A complicated dance. This week’s issue of The Economist features a cover story on the “new Cold War” between America and China over trade. The repercussions of that dispute are already being felt in the comics and gaming industry (see “Games, Books, Periodicals, Toys Targeted in New Round of China Tariffs”) and in the culture at large, where politics reduces a lot of complicated issues to “us vs. them” battles.

In the area of popular culture, it’s especially tricky. China has historically admired American entertainment and creativity, but its government reportedly fears its potency in subverting traditional culture and authority. Chinese media, entertainment and technology companies see the energy and the money created by superheroes at the box office and through merchandise licensing deals worldwide. Like others outside of comics culture, they see the costumes, the special effects, the formulaic storytelling and the action as the selling points, and recognize how the stories appeal to mass audiences across every media platform, even if they don’t understand exactly why they appeal.

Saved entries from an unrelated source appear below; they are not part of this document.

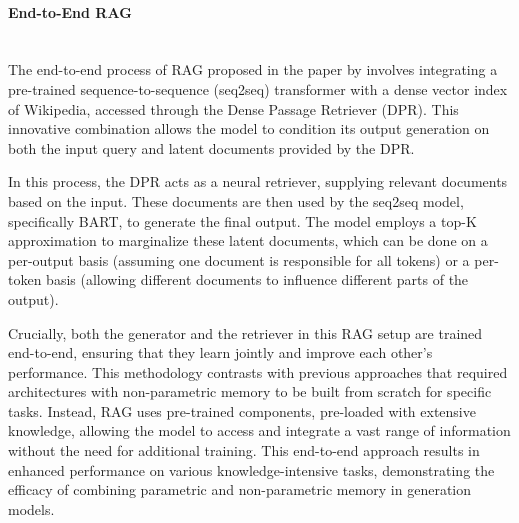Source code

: \documentclass[11pt]{article}
\begin{document}
\paragraph{End-to-End RAG} \mbox{} \\
\label{subsubsubsec:End-to-End}
The end-to-end process of RAG proposed in the paper by \cite{lewis2021RAG} involves integrating a pre-trained sequence-to-sequence (seq2seq) transformer with a dense vector index of Wikipedia, accessed through the Dense Passage Retriever (DPR). This innovative combination allows the model to condition its output generation on both the input query and latent documents provided by the DPR.

In this process, the DPR acts as a neural retriever, supplying relevant documents based on the input. These documents are then used by the seq2seq model, specifically BART, to generate the final output. The model employs a top-K approximation to marginalize these latent documents, which can be done on a per-output basis (assuming one document is responsible for all tokens) or a per-token basis (allowing different documents to influence different parts of the output). 

Crucially, both the generator and the retriever in this RAG setup are trained end-to-end, ensuring that they learn jointly and improve each other's performance. This methodology contrasts with previous approaches that required architectures with non-parametric memory to be built from scratch for specific tasks. Instead, RAG uses pre-trained components, pre-loaded with extensive knowledge, allowing the model to access and integrate a vast range of information without the need for additional training. This end-to-end approach results in enhanced performance on various knowledge-intensive tasks, demonstrating the efficacy of combining parametric and non-parametric memory in generation models.
\end{document}
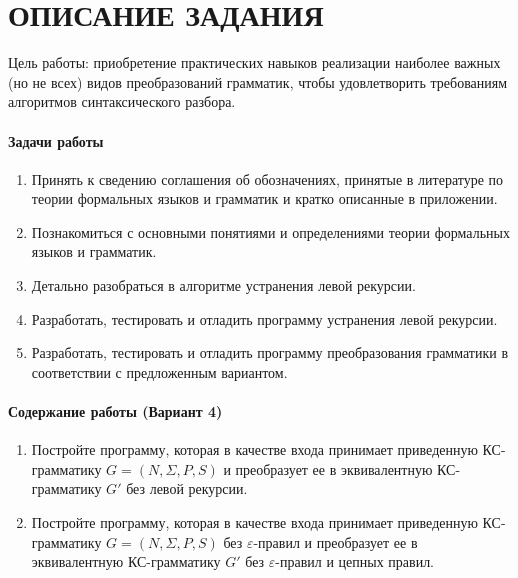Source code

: \chapter*{ОПИСАНИЕ ЗАДАНИЯ}

Цель работы: приобретение практических навыков реализации наиболее важных (но не всех) видов
преобразований грамматик, чтобы удовлетворить требованиям алгоритмов синтаксического разбора.

\subsubsection*{Задачи работы}
\begin{enumerate}[label=\arabic*)]
	\item Принять к сведению соглашения об обозначениях, принятые в литературе по теории формальных языков и
	грамматик и кратко описанные в приложении.
	\item Познакомиться с основными понятиями и определениями теории формальных языков и грамматик.
	\item Детально разобраться в алгоритме устранения левой рекурсии.
	\item Разработать, тестировать и отладить программу устранения левой рекурсии.
	\item Разработать, тестировать и отладить программу преобразования грамматики в соответствии с
	предложенным вариантом.
\end{enumerate}

\subsubsection*{Содержание работы (Вариант 4)}

\begin{enumerate}
	\item Постройте программу, которая в качестве входа принимает приведенную КС-грамматику $G = (N, \Sigma, P, S)$ и преобразует ее в эквивалентную КС-грамматику $G'$ без левой рекурсии.
	\item Постройте программу, которая в качестве входа принимает приведенную КС-грамматику $G = (N, \Sigma, P, S)$ без $\varepsilon$-правил и преобразует ее в эквивалентную КС-грамматику $G'$ без $\varepsilon$-правил и цепных правил.
\end{enumerate}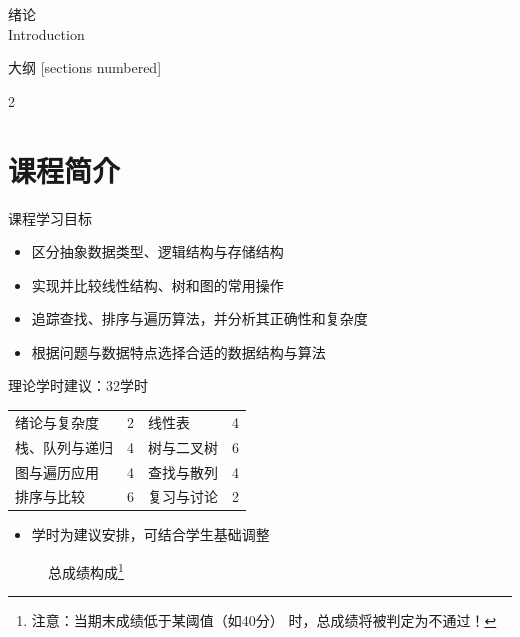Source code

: \begin{standout}[第〇章]
	绪论\\
	Introduction
\end{standout}

\begin{frame}{大纲}
	[sections numbered]
	\begin{multicols}{2}
		\tableofcontents
	\end{multicols}
\end{frame}

\section{课程简介}

\begin{frame}{课程学习目标}
	\begin{itemize}
		\item 区分抽象数据类型、逻辑结构与存储结构
		\item 实现并比较线性结构、树和图的常用操作
		\item 追踪查找、排序与遍历算法，并分析其正确性和复杂度
		\item 根据问题与数据特点选择合适的数据结构与算法
	\end{itemize}
\end{frame}

\begin{frame}{理论学时建议：32学时}
	\begin{center}
		\begin{tabular}{lr|lr}
			\toprule
			绪论与复杂度 & 2 & 线性表 & 4 \\
			栈、队列与递归 & 4 & 树与二叉树 & 6 \\
			图与遍历应用 & 4 & 查找与散列 & 4 \\
			排序与比较 & 6 & 复习与讨论 & 2 \\
			\bottomrule
		\end{tabular}
	\end{center}
	\begin{itemize}
		\item 学时为建议安排，可结合学生基础调整
	\end{itemize}
\end{frame}

\begin{frame}{\insertsectionhead}
	\begin{figure}
		\centering
		\caption{总成绩构成\footnote{\alert{注意：当期末成绩低于某阈值（如40分）
					时，总成绩将被判定为不通过！}}}
		\label{fig:score_composition}
	\end{figure}
\end{frame}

Consequently, Chinese companies have moved in to strike up partnerships with content owners and publishers as a pure business play, absent any cultural overhead. In 2017, Chinese-owned investment company DMG (run by an American, Dan Mintz), acquired Valiant Entertainment. I have been told, perhaps in jest, that they were partially influenced by a story in Forbes that accurately but misleadingly identified Valiant as the owner of the “third-largest corporate owned superhero universe.”

Last year, a relatively unknown Chinese company called Vanguard Visionary Associates led by former Disney executive Stanley Chung, took a significant stake in Dark Horse to capitalize the company’s move into film and television production. Chinese conglomerate Wanda Group acquired Legendary Pictures for $3.5 billion, including its comic publishing division.

Marvel’s new collaboration with NetEase does not sound like one of those deals. Marvel and its parent, Disney, don’t need anyone’s money and seem to be doing fine in China with or without partners. That said, you can’t be too careful when it comes to a market of 1.3 billion people.

Let’s hope Marvel and its new partner use this as an opportunity to collaborate in ways that move the US-China story forward – respecting the integrity of Marvel’s US-based comic storytelling as well as China’s concerns over subversive content - rather than simply trimming out the tricky bits and pocketing the money.


The opinions expressed in this column are solely those of the writer, and do not necessarily reflect the views of the editorial staff of ICv2.com.